- Austrália proibiu crianças com menos de 16 anos de ter contas em redes sociais; a medida entra em vigor em 10 de dezembro, com as plataformas devendo tomar medidas para impedir menores de idade.
- Museus e instituições de arte preveem impactos variados, dependendo de cada público e da presença nas redes; alguns veem efeito mínimo, especialmente onde a audiência jovem é muito pequena.
- O Art Gallery of New South Wales afirmou que apenas 0,2% de seus seguidores no Instagram têm entre 13 e 17 anos, sugerindo impacto limitado na estratégia de conteúdo.
- O Museum of Contemporary Art Australia tem metade dos visitantes com menos de 35 anos e destaca ações para engajar jovens via site, newsletters, acesso gratuito a menores de 18 anos e programas educativos.

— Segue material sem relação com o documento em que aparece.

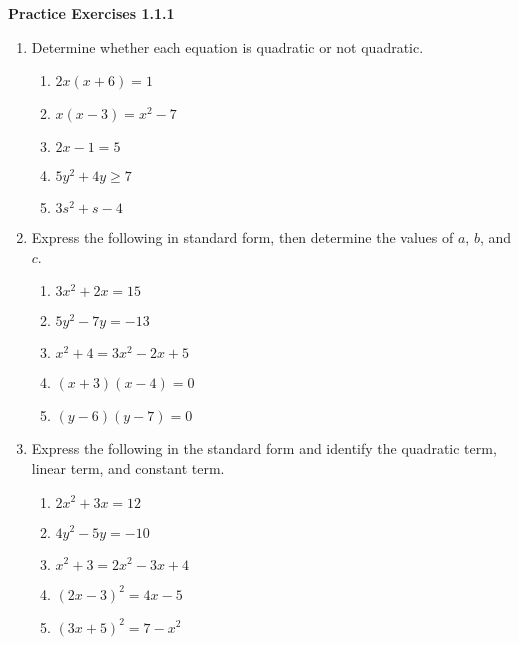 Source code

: \vspace{1ex}
\noindent\textbf{Practice Exercises 1.1.1}

\vspace{0.75ex}

\begin{enumerate}[label = \color{blue} \Alph*. ]
   \item Determine whether each equation is quadratic or not quadratic.
\begin{multicols}{3}
\begin{enumerate}[label = \color{blue}\arabic*. ] 
   \item $ 2x(x+6)=1 $
   \item $ x(x-3)=x^2-7 $
   \item $ 2x - 1 = 5 $
   \item $ 5y^2 + 4y \geq 7 $
   \item $ 3s^2 + s - 4 $
\end{enumerate}
\end{multicols}
				 
   \item Express the following in standard form, then determine the values of $a$, $b$, and $c$.
\begin{multicols}{3}
\begin{enumerate}[label = \color{blue} \arabic*. ]
   \item $ 3x^2 + 2x = 15 $

   \item $ 5y^2 - 7y = -13 $
   \item $ x^2 + 4 = 3x^2 - 2x + 5 $
   \item $ (x+3)(x-4) = 0 $
   \item $ (y-6)(y-7) = 0 $
\end{enumerate}
\end{multicols}
		 
   \item Express the following in the standard form and identify the quadratic term, linear term, and constant term.
\begin{multicols}{3}
\begin{enumerate}[label = \color{blue}\arabic*. ]
   \item $ 2x^2 + 3x = 12 $

   \item $ 4y^2 - 5y = -10 $
   \item $ x^2 + 3 = 2x^2 - 3x + 4 $
   \item $ (2x-3)^2 = 4x - 5 $
   \item $ (3x + 5)^2 = 7 - x^2 $ 
\end{enumerate}
\end{multicols}
	 
\end{enumerate}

- Especialistas discutem que redes sociais são parte da história e da experiência humana; a mudança regulatória levanta questões sobre como museus recolhem, representam e se adaptam à era digital.
O governo australiano aprovou uma nova regra que proíbe contas de redes sociais para menores de 16 anos. A medida entra em vigor em 10 de dezembro e afeta plataformas como Meta (Facebook, Instagram), TikTok, YouTube, X e Reddit. O objetivo é reduzir pressões e conteúdos nocivos para jovens.
A reforma exige que as redes adotem medidas para impedir a criação de contas por menores de 16 anos. A política é apresentada pela eSafety Australia, que ressalta que o design das plataformas pode estimular o tempo de tela e expor jovens a conteúdos inadequados.
Impacto para museus e engajamento jovem
Instituições australianas precisam repensar conteúdos e estratégias para alcançar o público jovem. A AMAGA avalia que o efeito depende do perfil de cada instituição e de seu uso atual das redes sociais.
Alguns museus afirmam que o ban terá efeito limitado. A Art Gallery of New South Wales aponta que menos de 0,2% de seus seguidores no Instagram têm entre 13 e 17 anos, tornando o impacto menor na estratégia digital.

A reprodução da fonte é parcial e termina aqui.